I smiled and the flicker, the new feeling, bursted my being into flames. I felt light all over, my excitement at this possibility illuminating the air ever so slightly. I realized I wanted him to be able to see me, but not in the way I normally felt when I wished for interaction. I couldn't quite place what it was about this boy, but he had some sort of draw that I was beginning to question. I'd never met anyone who'd affected me this way, who held such an energy that I could somehow interact with, but it must have been something even he wasn't aware of. In the back of my mind I acknowledged that my growing obsession with these siblings, and with these emotions that resurfaced around them, was unhealthy. I knew it would hurt when they were gone, but in that moment I found it very hard to care.

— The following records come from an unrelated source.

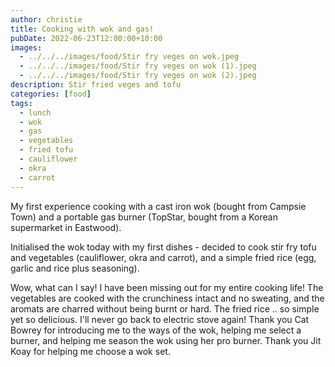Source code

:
 ```yaml
---
author: christie
title: Cooking with wok and gas!
pubDate: 2022-06-23T12:00:00+10:00
images:
  - ../../../images/food/Stir fry veges on wok.jpeg
  - ../../../images/food/Stir fry veges on wok (1).jpeg
  - ../../../images/food/Stir fry veges on wok (2).jpeg
description: Stir fried veges and tofu
categories: [food]
tags:
  - lunch
  - wok
  - gas
  - vegetables
  - fried tofu
  - cauliflower
  - okra
  - carrot
---
```


My first experience cooking with a cast iron wok (bought from Campsie Town)
and a portable gas burner (TopStar, bought from a Korean supermarket in
Eastwood).

Initialised the wok today with my first dishes - decided to cook stir fry tofu and vegetables (cauliflower, okra and carrot), and a simple fried rice (egg, garlic and rice plus seasoning).

Wow, what can I say! I have been missing out for my entire cooking life! The vegetables are cooked with the crunchiness intact and no sweating, and the aromats are charred without being burnt or hard. The fried rice .. so simple yet so delicious. I'll never go back to electric stove again! Thank you Cat Bowrey for introducing me to the ways of the wok, helping me select a burner, and helping me season the wok using her pro burner. Thank you Jit Koay for helping me choose a wok set.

I opened my mouth, wanting to say something. I wasn't sure what I wanted him to know, but speaking seemed to be the first step. But, like before, it was over as quickly and surprisingly as it had started. His eyes went distant and the confusion was back. Whatever it was about him, about what was happening, was not strong enough to hold on to.

With a sigh, I turned, my chest returning to its hollow and dull state. It was not in my best interest to pursue this, knowing it would result this way every time. There were no further possibilities to it, when the connection couldn't last longer than a glimpse. As I turned and entered the shop, the tether and urgent feeling all but dissolved, and I finally put my finger on the new emotion I had experienced. It was hope. And it was gone.